Within the entries below, every line containing "case" is to be copied.

• • • •

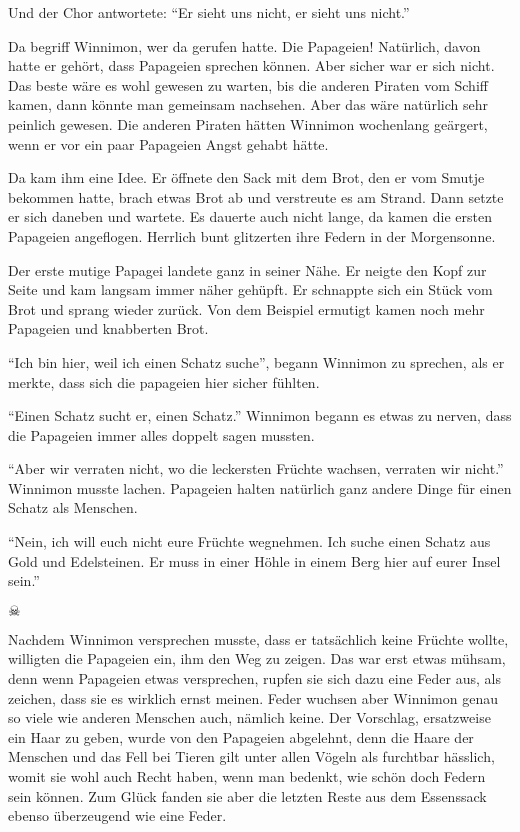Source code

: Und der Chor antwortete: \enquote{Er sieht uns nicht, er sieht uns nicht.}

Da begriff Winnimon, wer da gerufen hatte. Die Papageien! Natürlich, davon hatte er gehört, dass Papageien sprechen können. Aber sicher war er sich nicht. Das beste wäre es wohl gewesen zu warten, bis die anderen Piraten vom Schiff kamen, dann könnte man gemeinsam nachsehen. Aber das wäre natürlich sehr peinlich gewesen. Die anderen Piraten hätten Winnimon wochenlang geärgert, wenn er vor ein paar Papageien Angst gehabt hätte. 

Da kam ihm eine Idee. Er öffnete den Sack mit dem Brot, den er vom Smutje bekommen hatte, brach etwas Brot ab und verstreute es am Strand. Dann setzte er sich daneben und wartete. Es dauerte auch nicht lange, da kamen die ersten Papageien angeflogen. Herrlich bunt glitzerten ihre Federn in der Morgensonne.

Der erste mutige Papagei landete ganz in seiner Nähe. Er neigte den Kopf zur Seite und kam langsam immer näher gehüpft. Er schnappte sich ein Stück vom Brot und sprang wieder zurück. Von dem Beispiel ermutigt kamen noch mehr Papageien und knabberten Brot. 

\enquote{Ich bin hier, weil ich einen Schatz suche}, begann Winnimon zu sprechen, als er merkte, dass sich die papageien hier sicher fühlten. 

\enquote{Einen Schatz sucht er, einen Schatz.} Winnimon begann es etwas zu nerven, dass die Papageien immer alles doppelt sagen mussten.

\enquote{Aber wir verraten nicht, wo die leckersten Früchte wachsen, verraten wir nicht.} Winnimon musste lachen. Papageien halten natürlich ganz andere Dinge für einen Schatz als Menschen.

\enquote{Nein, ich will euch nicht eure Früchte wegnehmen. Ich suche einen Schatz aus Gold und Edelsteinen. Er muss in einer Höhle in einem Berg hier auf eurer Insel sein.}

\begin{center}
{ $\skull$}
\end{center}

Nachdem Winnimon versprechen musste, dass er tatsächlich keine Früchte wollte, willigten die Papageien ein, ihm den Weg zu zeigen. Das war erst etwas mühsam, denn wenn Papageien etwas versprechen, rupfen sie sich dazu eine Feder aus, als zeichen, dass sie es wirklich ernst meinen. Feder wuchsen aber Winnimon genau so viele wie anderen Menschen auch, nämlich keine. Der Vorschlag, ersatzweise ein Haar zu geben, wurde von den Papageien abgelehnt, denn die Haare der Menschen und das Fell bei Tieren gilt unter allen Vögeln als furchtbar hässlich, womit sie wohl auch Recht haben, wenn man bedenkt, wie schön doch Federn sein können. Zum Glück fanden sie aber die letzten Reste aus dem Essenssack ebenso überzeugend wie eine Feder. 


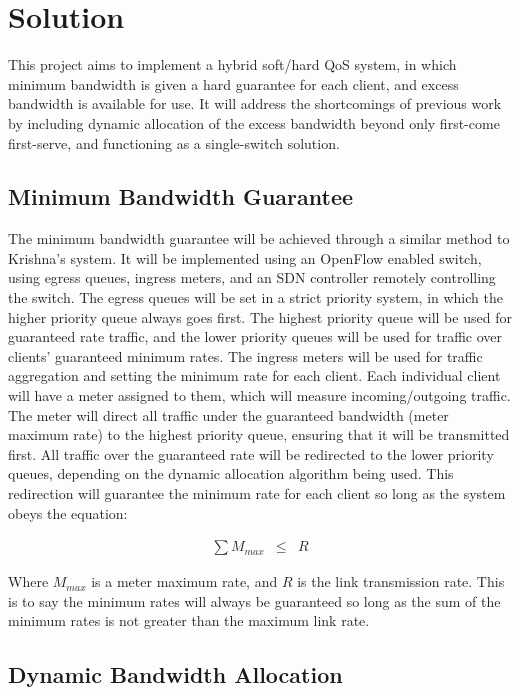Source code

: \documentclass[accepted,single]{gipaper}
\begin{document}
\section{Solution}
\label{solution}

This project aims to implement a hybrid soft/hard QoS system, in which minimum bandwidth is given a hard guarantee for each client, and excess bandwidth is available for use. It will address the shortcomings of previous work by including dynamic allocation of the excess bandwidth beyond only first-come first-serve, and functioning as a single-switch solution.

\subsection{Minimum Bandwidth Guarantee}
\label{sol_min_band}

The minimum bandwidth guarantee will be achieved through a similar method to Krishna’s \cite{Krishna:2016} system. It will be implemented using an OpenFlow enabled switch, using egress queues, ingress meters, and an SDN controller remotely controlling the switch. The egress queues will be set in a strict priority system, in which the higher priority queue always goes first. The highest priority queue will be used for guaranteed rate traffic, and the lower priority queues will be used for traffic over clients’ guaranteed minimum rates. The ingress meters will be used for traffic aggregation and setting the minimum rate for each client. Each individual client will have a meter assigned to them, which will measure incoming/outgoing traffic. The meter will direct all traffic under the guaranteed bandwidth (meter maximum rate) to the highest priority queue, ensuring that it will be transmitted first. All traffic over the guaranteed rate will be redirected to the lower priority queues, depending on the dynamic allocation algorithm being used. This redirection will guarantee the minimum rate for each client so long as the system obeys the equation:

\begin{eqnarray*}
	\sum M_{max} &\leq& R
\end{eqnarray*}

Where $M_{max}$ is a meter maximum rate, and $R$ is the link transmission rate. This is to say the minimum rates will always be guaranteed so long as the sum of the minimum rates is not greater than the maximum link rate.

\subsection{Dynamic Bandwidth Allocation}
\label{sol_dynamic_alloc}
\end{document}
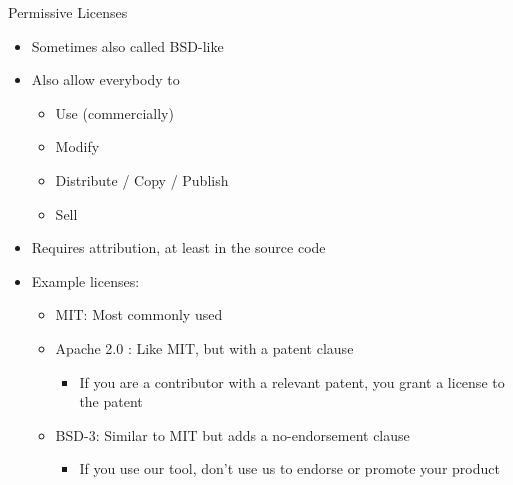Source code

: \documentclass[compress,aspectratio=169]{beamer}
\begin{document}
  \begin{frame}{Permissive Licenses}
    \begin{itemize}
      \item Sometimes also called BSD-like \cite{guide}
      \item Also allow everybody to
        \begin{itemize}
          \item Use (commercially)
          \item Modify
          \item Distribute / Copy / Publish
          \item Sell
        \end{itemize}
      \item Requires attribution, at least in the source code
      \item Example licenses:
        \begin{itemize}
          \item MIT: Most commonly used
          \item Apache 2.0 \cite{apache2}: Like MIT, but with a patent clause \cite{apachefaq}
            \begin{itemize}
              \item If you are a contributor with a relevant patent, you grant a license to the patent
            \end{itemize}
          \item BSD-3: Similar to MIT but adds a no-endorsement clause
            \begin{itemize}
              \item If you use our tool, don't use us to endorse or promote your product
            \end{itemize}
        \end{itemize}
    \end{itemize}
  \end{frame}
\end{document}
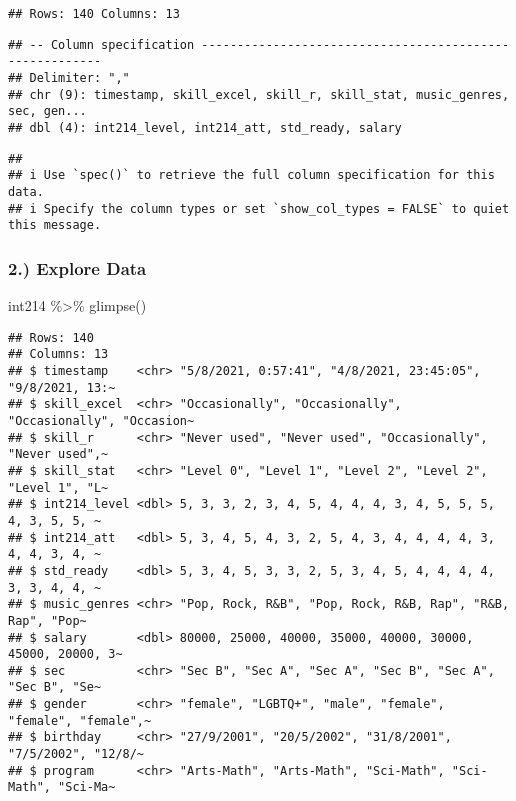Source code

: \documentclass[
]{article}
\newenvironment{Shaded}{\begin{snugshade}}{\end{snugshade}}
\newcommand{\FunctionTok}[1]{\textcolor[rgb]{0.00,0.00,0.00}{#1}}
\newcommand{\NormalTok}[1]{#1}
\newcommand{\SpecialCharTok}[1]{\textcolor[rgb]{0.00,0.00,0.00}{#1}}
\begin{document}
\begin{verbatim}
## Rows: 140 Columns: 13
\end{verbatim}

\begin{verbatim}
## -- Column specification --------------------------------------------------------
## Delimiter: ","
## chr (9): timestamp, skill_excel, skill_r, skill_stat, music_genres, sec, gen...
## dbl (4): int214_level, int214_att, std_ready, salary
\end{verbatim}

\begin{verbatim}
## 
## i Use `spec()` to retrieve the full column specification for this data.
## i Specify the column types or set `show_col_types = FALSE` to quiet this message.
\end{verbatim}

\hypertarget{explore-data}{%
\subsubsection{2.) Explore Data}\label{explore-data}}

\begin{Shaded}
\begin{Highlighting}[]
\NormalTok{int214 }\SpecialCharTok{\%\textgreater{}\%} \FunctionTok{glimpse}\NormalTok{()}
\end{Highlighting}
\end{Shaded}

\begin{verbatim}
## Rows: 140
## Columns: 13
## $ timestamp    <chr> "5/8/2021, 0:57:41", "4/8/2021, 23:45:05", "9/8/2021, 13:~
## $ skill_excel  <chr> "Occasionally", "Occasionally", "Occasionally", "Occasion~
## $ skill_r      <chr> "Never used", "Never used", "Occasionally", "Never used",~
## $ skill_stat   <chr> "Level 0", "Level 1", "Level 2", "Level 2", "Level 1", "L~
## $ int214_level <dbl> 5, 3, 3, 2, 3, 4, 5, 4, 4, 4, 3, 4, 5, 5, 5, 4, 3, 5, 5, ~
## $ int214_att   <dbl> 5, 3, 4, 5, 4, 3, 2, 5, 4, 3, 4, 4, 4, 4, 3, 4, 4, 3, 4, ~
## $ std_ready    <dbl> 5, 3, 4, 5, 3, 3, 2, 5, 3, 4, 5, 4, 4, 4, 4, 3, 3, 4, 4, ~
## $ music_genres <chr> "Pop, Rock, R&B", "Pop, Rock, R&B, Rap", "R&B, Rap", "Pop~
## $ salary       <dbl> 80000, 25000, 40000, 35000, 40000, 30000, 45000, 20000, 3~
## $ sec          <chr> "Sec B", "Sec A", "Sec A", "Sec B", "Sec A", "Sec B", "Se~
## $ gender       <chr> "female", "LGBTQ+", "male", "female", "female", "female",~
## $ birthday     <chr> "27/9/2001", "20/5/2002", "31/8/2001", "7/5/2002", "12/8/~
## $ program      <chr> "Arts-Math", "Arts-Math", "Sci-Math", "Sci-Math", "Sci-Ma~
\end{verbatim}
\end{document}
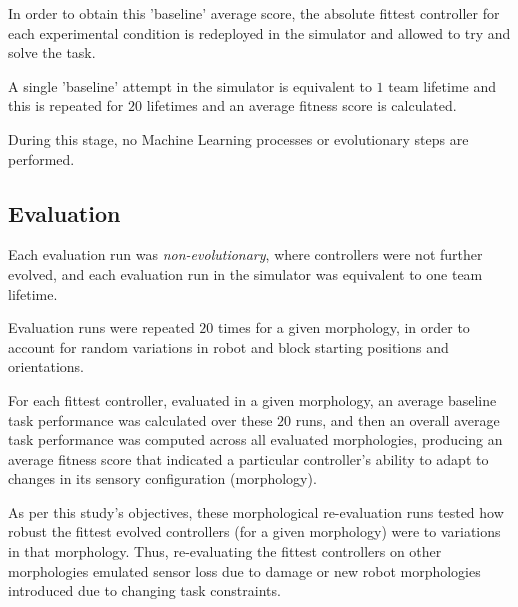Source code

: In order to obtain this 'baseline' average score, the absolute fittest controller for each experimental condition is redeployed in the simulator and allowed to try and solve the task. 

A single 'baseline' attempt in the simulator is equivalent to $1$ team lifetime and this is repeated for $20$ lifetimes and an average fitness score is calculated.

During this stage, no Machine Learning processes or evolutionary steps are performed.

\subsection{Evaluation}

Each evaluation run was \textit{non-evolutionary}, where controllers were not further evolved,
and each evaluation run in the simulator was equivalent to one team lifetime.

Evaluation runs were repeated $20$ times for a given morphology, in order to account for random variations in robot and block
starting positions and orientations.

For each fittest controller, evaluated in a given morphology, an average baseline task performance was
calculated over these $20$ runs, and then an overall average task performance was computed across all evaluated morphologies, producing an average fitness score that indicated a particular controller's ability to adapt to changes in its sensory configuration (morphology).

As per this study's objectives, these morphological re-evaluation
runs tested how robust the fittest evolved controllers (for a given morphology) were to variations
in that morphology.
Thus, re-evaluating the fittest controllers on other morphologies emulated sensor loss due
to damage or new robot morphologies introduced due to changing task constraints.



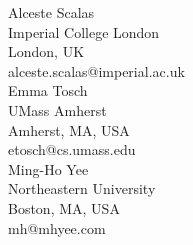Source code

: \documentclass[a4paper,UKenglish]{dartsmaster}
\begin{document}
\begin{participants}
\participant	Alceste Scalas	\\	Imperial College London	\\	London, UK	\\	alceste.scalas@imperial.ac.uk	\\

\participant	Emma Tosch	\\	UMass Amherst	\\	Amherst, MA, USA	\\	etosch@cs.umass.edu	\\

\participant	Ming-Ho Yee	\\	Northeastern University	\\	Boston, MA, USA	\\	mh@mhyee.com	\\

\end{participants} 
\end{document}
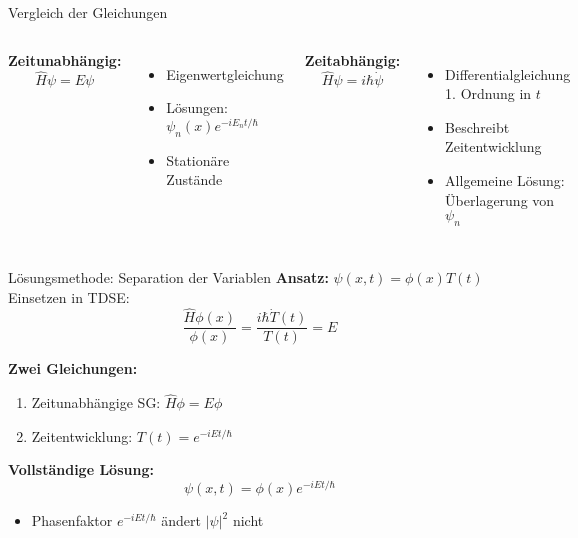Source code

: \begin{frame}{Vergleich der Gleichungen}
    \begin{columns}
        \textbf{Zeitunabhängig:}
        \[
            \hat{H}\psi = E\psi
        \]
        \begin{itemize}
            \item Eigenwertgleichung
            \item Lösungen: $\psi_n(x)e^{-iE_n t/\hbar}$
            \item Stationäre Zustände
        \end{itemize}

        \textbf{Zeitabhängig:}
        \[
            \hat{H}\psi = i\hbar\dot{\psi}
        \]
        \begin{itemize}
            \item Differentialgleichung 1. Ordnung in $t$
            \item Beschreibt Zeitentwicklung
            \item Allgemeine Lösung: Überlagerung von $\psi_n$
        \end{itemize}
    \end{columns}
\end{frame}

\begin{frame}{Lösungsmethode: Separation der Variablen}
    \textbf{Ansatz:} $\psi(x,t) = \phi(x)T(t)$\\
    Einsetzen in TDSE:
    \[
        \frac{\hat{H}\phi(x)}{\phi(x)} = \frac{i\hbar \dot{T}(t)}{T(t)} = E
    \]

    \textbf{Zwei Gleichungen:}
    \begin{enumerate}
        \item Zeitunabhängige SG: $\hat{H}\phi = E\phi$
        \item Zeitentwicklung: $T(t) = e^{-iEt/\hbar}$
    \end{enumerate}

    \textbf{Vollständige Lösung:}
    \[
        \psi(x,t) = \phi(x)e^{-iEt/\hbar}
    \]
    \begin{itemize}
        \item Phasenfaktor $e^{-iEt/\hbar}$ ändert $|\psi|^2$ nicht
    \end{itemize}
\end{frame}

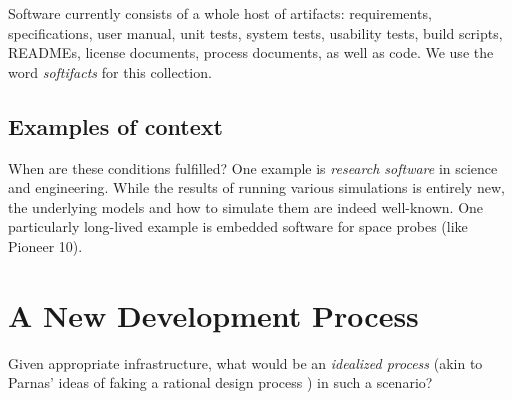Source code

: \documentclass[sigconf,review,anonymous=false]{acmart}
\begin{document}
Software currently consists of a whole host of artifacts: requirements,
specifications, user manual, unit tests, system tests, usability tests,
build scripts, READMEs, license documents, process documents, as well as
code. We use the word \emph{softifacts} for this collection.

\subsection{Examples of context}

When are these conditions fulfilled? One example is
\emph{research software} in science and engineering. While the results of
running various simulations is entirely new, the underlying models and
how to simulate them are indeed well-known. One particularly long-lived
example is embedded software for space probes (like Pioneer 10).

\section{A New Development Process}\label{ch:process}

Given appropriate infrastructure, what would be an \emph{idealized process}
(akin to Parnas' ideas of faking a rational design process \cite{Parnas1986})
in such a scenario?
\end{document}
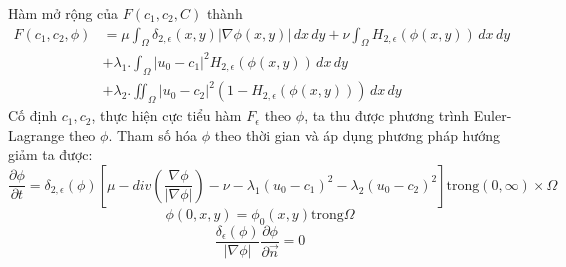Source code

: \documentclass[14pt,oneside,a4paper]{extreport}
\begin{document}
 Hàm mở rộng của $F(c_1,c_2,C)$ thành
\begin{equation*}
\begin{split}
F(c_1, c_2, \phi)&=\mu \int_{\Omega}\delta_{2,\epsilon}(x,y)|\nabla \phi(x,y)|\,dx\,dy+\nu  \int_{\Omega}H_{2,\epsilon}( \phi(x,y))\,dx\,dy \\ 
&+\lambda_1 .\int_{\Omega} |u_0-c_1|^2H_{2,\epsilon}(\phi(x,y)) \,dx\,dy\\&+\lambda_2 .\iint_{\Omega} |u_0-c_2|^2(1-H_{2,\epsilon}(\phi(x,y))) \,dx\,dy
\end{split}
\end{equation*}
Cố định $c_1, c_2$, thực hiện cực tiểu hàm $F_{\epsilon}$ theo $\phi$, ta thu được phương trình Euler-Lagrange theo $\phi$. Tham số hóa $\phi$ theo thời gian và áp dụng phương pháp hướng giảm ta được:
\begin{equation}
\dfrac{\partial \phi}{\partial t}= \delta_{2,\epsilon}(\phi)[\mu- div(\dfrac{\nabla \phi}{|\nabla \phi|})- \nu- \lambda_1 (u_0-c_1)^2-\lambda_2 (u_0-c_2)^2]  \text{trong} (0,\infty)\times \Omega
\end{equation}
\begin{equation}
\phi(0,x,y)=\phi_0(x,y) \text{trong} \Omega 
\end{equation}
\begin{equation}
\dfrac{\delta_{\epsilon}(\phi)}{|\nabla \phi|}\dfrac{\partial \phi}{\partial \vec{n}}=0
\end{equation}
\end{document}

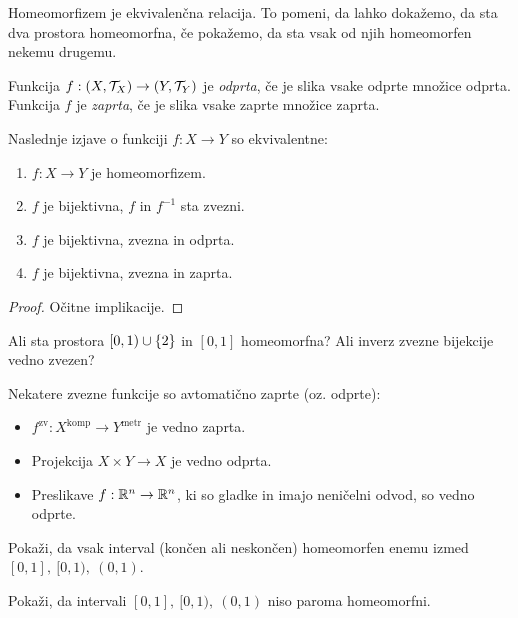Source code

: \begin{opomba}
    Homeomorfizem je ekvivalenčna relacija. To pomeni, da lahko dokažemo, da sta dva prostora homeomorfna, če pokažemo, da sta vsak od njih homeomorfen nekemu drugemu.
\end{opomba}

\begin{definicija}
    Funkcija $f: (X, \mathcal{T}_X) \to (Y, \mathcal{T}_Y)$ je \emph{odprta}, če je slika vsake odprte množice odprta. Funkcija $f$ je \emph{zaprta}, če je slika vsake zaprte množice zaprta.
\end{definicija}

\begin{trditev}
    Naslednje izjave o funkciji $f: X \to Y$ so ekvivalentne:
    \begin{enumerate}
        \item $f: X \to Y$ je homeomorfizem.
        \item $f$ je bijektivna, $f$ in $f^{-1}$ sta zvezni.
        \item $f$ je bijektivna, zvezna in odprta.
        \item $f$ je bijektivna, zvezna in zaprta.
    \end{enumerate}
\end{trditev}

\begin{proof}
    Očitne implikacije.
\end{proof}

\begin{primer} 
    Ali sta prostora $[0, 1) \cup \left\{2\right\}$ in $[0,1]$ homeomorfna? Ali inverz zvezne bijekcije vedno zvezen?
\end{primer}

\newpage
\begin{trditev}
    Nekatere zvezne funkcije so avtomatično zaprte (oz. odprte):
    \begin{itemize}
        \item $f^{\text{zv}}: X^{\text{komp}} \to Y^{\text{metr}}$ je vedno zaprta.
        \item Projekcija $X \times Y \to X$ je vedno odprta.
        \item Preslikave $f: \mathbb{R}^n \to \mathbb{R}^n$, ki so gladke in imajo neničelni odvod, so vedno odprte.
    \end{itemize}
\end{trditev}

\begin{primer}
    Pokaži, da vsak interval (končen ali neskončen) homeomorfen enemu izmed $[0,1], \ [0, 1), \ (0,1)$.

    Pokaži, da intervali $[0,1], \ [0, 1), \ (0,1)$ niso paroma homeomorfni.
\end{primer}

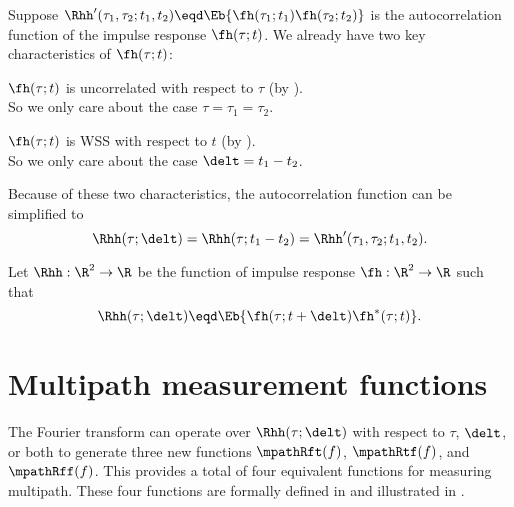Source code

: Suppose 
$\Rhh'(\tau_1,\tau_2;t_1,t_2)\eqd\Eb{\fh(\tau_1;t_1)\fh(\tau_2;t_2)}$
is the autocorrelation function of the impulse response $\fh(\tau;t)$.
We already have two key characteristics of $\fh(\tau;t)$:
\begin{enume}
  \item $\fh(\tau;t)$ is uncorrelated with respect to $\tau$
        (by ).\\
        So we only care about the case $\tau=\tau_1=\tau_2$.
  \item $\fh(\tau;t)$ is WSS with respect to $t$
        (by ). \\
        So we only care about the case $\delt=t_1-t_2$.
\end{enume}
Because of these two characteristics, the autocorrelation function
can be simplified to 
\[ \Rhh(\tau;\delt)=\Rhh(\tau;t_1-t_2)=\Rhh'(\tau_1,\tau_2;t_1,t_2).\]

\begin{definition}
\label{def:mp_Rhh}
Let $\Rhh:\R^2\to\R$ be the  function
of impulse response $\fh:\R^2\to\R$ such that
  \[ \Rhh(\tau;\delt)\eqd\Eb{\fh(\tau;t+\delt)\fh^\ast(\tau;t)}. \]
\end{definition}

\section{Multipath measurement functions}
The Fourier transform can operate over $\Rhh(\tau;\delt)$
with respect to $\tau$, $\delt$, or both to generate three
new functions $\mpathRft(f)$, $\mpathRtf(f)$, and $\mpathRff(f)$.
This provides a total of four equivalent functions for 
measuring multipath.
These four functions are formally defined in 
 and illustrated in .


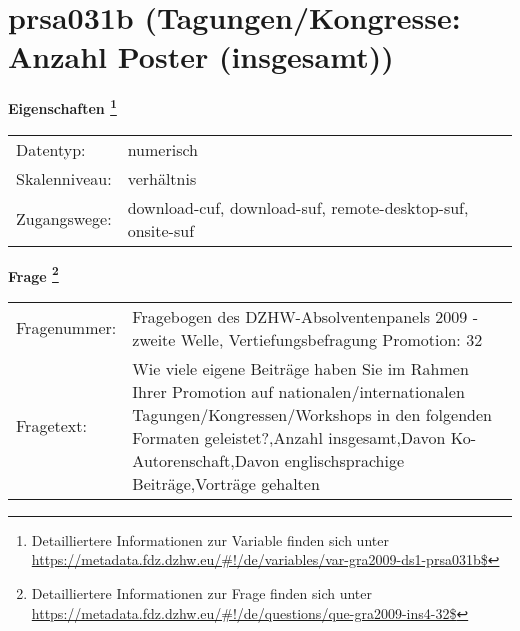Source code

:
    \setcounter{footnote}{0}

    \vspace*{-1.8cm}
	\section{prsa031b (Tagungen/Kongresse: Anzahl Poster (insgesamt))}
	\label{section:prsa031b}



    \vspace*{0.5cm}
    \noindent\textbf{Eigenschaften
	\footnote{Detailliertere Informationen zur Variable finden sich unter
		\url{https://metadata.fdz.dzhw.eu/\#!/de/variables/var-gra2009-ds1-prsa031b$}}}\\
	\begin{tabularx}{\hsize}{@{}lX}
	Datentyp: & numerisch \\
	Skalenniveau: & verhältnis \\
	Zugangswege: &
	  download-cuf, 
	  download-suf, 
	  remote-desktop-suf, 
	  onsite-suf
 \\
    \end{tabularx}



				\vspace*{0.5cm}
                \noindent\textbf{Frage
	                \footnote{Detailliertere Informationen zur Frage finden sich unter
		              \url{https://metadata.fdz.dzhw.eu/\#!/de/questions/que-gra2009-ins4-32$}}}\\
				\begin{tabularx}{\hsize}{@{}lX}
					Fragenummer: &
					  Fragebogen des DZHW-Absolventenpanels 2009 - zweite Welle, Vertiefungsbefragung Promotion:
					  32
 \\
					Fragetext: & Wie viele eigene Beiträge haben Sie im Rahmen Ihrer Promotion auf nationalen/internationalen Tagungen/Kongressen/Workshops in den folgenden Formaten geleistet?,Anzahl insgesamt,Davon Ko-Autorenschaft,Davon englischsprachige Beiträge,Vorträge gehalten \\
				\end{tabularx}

• • • •

**EXPECTED ANSWER**.
        So we only care about the case $\tau=\tau_1=\tau_2$.
        So we only care about the case $\delt=t_1-t_2$.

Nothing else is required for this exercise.